Most company knowledge is trapped across two completely separate systems that never talk to each other.

Org charts and HR tools know who reports to whom, who owns which project, and how teams are structured — but they cannot search what people have actually written.

Search tools like Google Drive or Confluence can find documents that mention a keyword — but they have no concept of relationships, ownership, or structure.

OrgMind closes this gap by combining both into a single intelligent assistant. Ask it anything that touches who and what simultaneously:

"Who should I talk to about the payments feature,
 and what have they written about security?"

OrgMind responds in under 5 seconds:

"Alice leads the Payments team. In her March 2024 architecture doc, she specifically argued that all payment APIs must enforce TLS 1.3 — here's the relevant section."

No manual org chart digging. No keyword searching. One question, one answer, with cited sources.



How It Works

Every query runs through a 4-stage pipeline:

User Question
      │
      ▼
┌──────────────────────────────┐
│  Stage 1: Query Decomposition │  ← LLM extracts entities + classifies intent
└──────────────┬───────────────┘
               │
       ┌───────┴────────┐
       ▼                ▼
┌────────────┐    ┌─────────────────┐
│   Neo4j    │    │    Pinecone     │
│  Graph DB  │    │   Vector Store  │
│ Traversal  │    │   Retrieval     │
└─────┬──────┘    └──────┬──────────┘
      │                  │
      └─────────┬─────────┘
                ▼
┌──────────────────────────────┐
│  Stage 4: Context Fusion     │  ← GPT-4o writes a grounded, cited answer
└──────────────────────────────┘

Stage 1 — Query Decomposition The user's natural language question is parsed by an LLM that extracts named entities (people, projects, teams) and classifies intent as relational, semantic, or hybrid.

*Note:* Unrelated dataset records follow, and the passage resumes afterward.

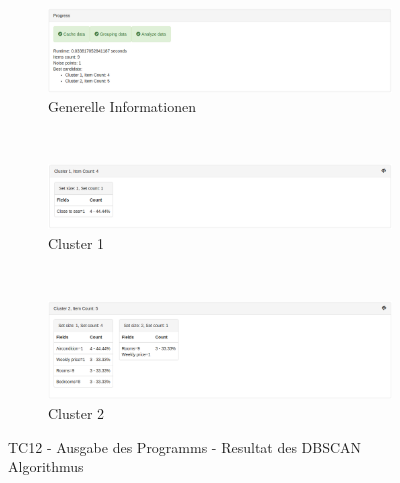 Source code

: \begin{figure}[H]
	\begin{subfigure}[t]{1\textwidth}
		\centering
		\includegraphics[width=1\textwidth]{images/tc12-dbscan-1}
		\caption{Generelle Informationen}
		\label{fig:testingfazit:testing:testcases:12-1-1}
	\end{subfigure} \\
	\begin{subfigure}[t]{1\textwidth}
		\centering
		\includegraphics[width=1\textwidth]{images/tc12-dbscan-2}
		\caption{Cluster 1}
		\label{fig:testingfazit:testing:testcases:12-1-2}
	\end{subfigure}\\
	\begin{subfigure}[t]{1\textwidth}
		\centering
		\includegraphics[width=1\textwidth]{images/tc12-dbscan-3}
		\caption{Cluster 2}
		\label{fig:testingfazit:testing:testcases:12-1-3}
	\end{subfigure}
	\caption{TC12 - Ausgabe des Programms - Resultat des DBSCAN Algorithmus}
	\label{fig:testingfazit:testing:testcases:12-1}
\end{figure}

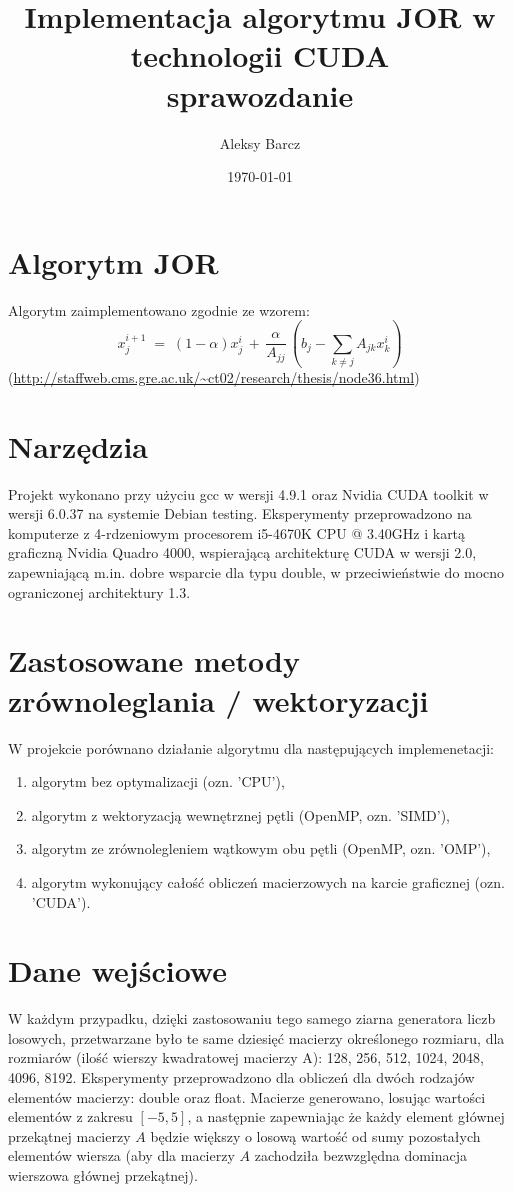 \documentclass[11pt,a4paper]{article}
\date {\today}
\author {Aleksy Barcz}
\title{Implementacja algorytmu JOR w technologii CUDA\\sprawozdanie}
\begin{document}
\maketitle

\section{Algorytm JOR}
Algorytm zaimplementowano zgodnie ze wzorem:
\begin{equation}
x_j^{i+1} \; = \; (1-\alpha) x_j^i \, + \, \frac{\alpha}
{A_{jj}} \, \left(b_j - \sum_{k\not=j} A_{jk}
x_k^i\right)
\end{equation}
(\url{http://staffweb.cms.gre.ac.uk/~ct02/research/thesis/node36.html})\\

\section{Narzędzia}
Projekt wykonano przy użyciu gcc w wersji 4.9.1 oraz Nvidia CUDA toolkit w wersji 6.0.37 na systemie Debian testing. Eksperymenty przeprowadzono na komputerze z 4-rdzeniowym procesorem i5-4670K CPU @ 3.40GHz i kartą graficzną Nvidia Quadro 4000, wspierającą architekturę CUDA w wersji 2.0, zapewniającą m.in. dobre wsparcie dla typu double, w przeciwieństwie do mocno ograniczonej architektury 1.3.

\section{Zastosowane metody zrównoleglania / wektoryzacji}
W projekcie porównano działanie algorytmu dla następujących implemenetacji:
\begin{enumerate}
	\item algorytm bez optymalizacji (ozn. 'CPU'),
	\item algorytm z wektoryzacją wewnętrznej pętli (OpenMP, ozn. 'SIMD'),
	\item algorytm ze zrównolegleniem wątkowym obu pętli (OpenMP, ozn. 'OMP'),
	\item algorytm wykonujący całość obliczeń macierzowych na karcie graficznej (ozn. 'CUDA').
\end{enumerate}

\section{Dane wejściowe}
W każdym przypadku, dzięki zastosowaniu tego samego ziarna generatora liczb losowych, przetwarzane było te same dziesięć macierzy określonego rozmiaru, dla rozmiarów (ilość wierszy kwadratowej macierzy A): 128, 256, 512, 1024, 2048, 4096, 8192. Eksperymenty przeprowadzono dla obliczeń dla dwóch rodzajów elementów macierzy: double oraz float. Macierze generowano, losując wartości elementów z zakresu $[-5, 5]$, a następnie zapewniając że każdy element głównej przekątnej macierzy $A$ będzie większy o losową wartość od sumy pozostałych elementów wiersza (aby dla macierzy $A$ zachodziła bezwzględna dominacja wierszowa głównej przekątnej).
\end{document}
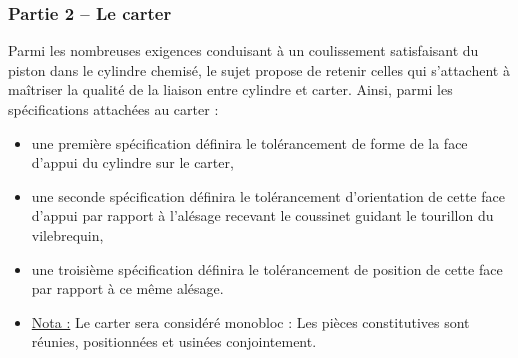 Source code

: \subsubsection{Partie 2 -- Le carter}
Parmi les nombreuses exigences conduisant à un coulissement satisfaisant du piston dans le cylindre chemisé, le sujet propose de retenir celles qui s'attachent à maîtriser la qualité de la liaison entre cylindre et carter. Ainsi, parmi les spécifications attachées au carter :
\begin{itemize}
\item une première spécification définira le tolérancement de forme de la face d'appui du cylindre sur le carter,
\item une seconde spécification définira le tolérancement d'orientation de cette face d'appui par rapport à l'alésage recevant le coussinet guidant le tourillon du vilebrequin,
\item une troisième spécification définira le tolérancement de position de cette face par rapport à ce même alésage.
\item \underline{Nota :} Le carter sera considéré monobloc : Les pièces constitutives sont réunies, positionnées et usinées conjointement.
\end{itemize}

Stage 2 — Graph Traversal Named entities are used to construct a Cypher query against Neo4j AuraDB. The graph returns structured relationship paths — for example (Alice)-[:MANAGES]->(Bob)-[:WORKS_ON]->(ProjectApollo).

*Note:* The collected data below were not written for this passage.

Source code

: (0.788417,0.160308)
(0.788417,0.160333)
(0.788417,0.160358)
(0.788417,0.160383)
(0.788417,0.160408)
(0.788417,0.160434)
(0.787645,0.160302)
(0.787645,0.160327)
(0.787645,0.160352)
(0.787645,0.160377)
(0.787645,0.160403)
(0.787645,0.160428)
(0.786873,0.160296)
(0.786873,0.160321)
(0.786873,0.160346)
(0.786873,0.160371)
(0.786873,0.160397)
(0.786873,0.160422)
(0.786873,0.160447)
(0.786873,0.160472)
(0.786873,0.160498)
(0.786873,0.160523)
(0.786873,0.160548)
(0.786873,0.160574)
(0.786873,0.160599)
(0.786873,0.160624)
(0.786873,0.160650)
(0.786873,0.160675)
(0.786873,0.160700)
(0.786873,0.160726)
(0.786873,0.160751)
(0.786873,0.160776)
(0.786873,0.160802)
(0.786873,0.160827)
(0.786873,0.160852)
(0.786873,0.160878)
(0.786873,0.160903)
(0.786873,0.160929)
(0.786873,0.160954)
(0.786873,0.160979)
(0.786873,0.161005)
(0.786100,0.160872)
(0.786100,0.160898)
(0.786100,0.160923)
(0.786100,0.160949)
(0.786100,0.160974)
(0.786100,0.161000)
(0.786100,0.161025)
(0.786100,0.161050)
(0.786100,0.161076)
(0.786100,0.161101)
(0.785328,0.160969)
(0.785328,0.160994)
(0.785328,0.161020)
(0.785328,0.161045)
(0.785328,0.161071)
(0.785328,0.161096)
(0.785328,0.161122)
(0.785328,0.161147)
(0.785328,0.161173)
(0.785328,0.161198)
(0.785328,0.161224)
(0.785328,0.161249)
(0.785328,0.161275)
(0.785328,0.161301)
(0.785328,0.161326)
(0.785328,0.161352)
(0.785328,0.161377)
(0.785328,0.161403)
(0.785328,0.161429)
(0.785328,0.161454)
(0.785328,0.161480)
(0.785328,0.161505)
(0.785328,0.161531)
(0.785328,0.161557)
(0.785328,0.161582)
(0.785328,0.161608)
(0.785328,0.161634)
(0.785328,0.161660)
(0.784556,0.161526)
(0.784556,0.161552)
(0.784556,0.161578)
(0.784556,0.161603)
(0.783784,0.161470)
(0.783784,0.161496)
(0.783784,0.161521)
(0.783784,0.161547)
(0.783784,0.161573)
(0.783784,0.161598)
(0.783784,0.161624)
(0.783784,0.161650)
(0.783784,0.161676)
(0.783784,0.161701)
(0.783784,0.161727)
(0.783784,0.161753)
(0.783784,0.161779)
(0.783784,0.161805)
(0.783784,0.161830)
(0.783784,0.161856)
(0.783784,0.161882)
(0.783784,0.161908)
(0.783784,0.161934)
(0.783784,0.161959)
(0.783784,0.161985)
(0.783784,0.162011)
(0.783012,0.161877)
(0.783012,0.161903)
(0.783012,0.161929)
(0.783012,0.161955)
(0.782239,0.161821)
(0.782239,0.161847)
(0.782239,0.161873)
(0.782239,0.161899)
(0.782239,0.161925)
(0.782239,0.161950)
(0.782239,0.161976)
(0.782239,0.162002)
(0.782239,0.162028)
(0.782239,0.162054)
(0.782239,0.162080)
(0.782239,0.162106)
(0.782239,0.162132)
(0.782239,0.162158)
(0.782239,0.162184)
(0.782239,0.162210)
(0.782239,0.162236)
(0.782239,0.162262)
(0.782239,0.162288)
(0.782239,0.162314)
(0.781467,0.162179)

Stage 3 — Vector Retrieval The original question is embedded using OpenAI text-embedding-3-small and queried against Pinecone. Metadata filters (author, team, date) derived from Stage 2 boost precision significantly.

Stage 4 — Context Fusion & Generation Graph paths and top-k document chunks are merged into a structured prompt. GPT-4o generates a grounded answer with traceable provenance for every claim.



Why Two Databases?

Question Neo4j (Graph) Pinecone (Vector)
Who owns the payments service? ✅ Instant traversal ❌ Not its job
What has Alice written about security? ❌ Not its job ✅ Semantic similarity
Who manages the team that owns Project Apollo? ✅ Multi-hop graph query ❌ Not its job
Find docs about TLS even if I ask about "endpoint protection" ❌ Not its job ✅ Meaning-based retrieval
Who wrote the most about authentication this quarter? ✅ Hybrid ✅ Hybrid

Standard RAG handles rows 2 and 4. OrgMind handles all five.



Tech Stack

Layer Tool Purpose
Knowledge Graph Neo4j AuraDB Stores relationships between people, teams, projects, documents
Vector Database Pinecone Stores semantic embeddings of all organizational documents
Embeddings OpenAI text-embedding-3-small Converts text into meaning vectors for similarity search
Orchestration LangChain Chains all pipeline stages and manages prompt templates
LLM GPT-4o Query decomposition, entity extraction, answer generation
Frontend React Chat interface with source citations and pipeline trace
Backend Python 3.11 + FastAPI API layer connecting frontend to pipeline


Project Structure

orgmind/
├── frontend/               # React chat interface
├── backend/                # FastAPI server and API routes
├── pipeline/               # 4-stage query pipeline
│   ├── decompose.py        # Stage 1: LLM query decomposition
│   ├── graph_retriever.py  # Stage 2: Neo4j Cypher traversal
│   ├── vector_retriever.py # Stage 3: Pinecone semantic search
│   └── fusion.py           # Stage 4: Context fusion and generation
├── graph_db/               # Neo4j schema and data loading scripts
├── vector_db/              # Embedding generation and Pinecone indexing
├── data/                   # Synthetic company dataset
├── tests/                  # Test suite
├── test_connections.py     # Verify all service connections
├── .env.example            # Environment variable template
└── README.md


Getting Started

Prerequisites

Python 3.11+
Node.js 18+
Neo4j AuraDB account  (free tier works)
Pinecone account      (free tier works)
OpenAI API key

1. Clone and install

git clone https://github.com/aahanabobade/OrgMind.git
cd OrgMind

# Python dependencies
pip install -r requirements.txt

# Frontend dependencies
cd frontend && npm install

2. Configure environment variables

Create a .env file in the root directory:

OPENAI_API_KEY=your_openai_key

NEO4J_URI=neo4j+s://your-instance.databases.neo4j.io
NEO4J_USERNAME=neo4j
NEO4J_PASSWORD=your_password

PINECONE_API_KEY=your_pinecone_key
PINECONE_INDEX_NAME=orgmind-docs

3. Verify all connections

python test_connections.py

4. Load data

python graph_db/load_graph.py
python vector_db/embed_documents.py

5. Run

# Terminal 1 — backend
uvicorn backend.main:app --reload

# Terminal 2 — frontend
cd frontend && npm run dev


Dataset

Synthetic company dataset simulating a realistic mid-size technology organization:

50 employees    8 teams    15 projects    100+ internal documents

Documents include architecture notes, meeting summaries, and technical proposals.

Graph Schema

Nodes:         Person · Team · Project · Document · Skill

Relationships: MANAGES · BELONGS_TO · WORKS_ON · WROTE · HAS_SKILL · OWNS · RELATED_TO


Example Queries

"Who owns the payments service and what have they written about fraud detection?"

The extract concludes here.